Stored data
◆ ◆ ◆ ◆ ◆

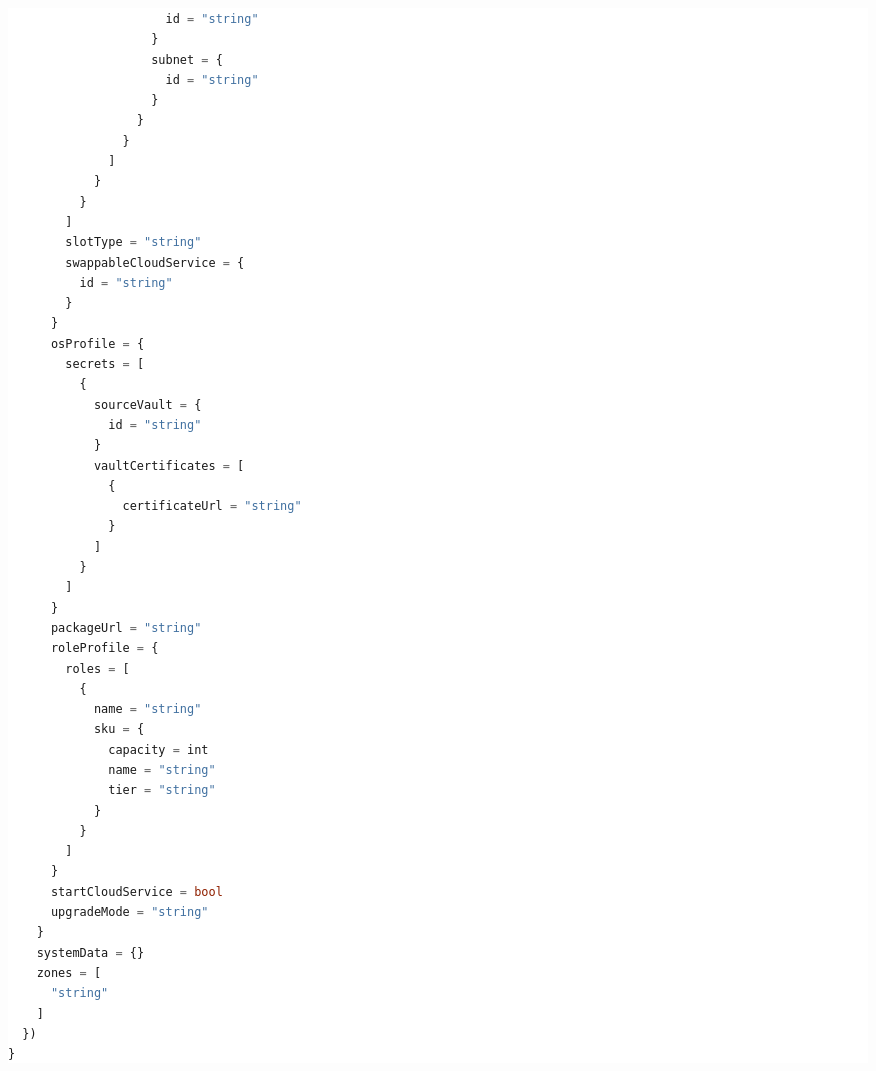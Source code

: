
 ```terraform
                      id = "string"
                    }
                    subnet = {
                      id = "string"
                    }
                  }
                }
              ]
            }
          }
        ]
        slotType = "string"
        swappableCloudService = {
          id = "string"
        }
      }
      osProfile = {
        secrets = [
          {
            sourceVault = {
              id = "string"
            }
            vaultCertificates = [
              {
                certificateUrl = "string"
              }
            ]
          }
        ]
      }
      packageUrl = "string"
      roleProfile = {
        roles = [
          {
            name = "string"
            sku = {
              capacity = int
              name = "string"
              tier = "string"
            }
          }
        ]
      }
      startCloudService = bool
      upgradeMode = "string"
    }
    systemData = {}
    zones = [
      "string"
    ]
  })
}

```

◆ ◆ ◆ ◆ ◆

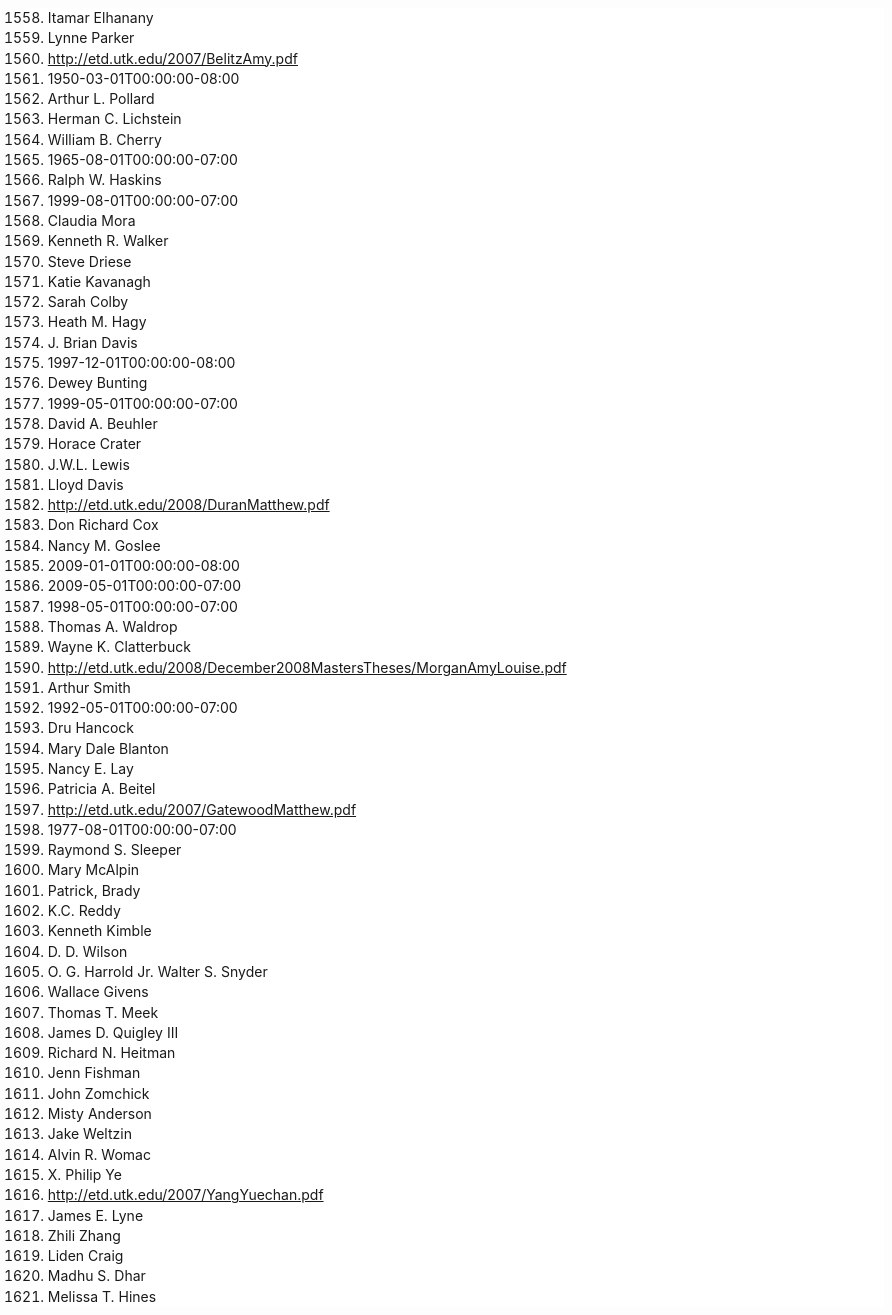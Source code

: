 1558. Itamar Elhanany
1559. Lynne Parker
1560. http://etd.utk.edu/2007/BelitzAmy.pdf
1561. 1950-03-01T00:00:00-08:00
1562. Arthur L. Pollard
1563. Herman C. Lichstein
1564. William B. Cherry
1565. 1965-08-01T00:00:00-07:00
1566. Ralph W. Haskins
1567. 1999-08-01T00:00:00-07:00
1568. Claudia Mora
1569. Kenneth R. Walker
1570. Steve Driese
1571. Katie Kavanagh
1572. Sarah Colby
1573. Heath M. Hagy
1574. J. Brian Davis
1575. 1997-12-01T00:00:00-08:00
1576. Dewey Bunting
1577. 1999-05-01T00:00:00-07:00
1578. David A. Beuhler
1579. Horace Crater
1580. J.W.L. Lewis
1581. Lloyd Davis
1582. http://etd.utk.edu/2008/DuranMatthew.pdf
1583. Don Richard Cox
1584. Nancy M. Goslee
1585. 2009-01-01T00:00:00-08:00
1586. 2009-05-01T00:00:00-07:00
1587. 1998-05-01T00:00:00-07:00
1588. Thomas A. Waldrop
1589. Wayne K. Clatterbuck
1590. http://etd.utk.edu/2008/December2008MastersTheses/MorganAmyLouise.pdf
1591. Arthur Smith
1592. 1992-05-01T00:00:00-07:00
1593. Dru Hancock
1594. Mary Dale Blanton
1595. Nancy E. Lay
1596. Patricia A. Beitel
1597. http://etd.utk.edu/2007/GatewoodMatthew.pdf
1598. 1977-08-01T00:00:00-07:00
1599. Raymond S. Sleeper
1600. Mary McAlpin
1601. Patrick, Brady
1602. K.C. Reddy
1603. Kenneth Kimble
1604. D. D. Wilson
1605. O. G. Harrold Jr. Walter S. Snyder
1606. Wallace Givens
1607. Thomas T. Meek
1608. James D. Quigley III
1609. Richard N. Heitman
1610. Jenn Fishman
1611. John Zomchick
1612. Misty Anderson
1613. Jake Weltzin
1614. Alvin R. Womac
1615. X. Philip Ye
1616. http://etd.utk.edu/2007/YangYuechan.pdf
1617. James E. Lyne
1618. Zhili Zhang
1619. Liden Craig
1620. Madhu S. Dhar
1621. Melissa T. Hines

◆ ◆ ◆ ◆ ◆

# [Problem details]
From the entries above, print the lines beginning at the one with "1596. Patricia A. Beitel" and stopping after the one with "1621. Melissa T. Hines", exactly as written and with nothing else.

# [Completed task]
1596. Patricia A. Beitel
1597. http://etd.utk.edu/2007/GatewoodMatthew.pdf
1598. 1977-08-01T00:00:00-07:00
1599. Raymond S. Sleeper
1600. Mary McAlpin
1601. Patrick, Brady
1602. K.C. Reddy
1603. Kenneth Kimble
1604. D. D. Wilson
1605. O. G. Harrold Jr. Walter S. Snyder
1606. Wallace Givens
1607. Thomas T. Meek
1608. James D. Quigley III
1609. Richard N. Heitman
1610. Jenn Fishman
1611. John Zomchick
1612. Misty Anderson
1613. Jake Weltzin
1614. Alvin R. Womac
1615. X. Philip Ye
1616. http://etd.utk.edu/2007/YangYuechan.pdf
1617. James E. Lyne
1618. Zhili Zhang
1619. Liden Craig
1620. Madhu S. Dhar
1621. Melissa T. Hines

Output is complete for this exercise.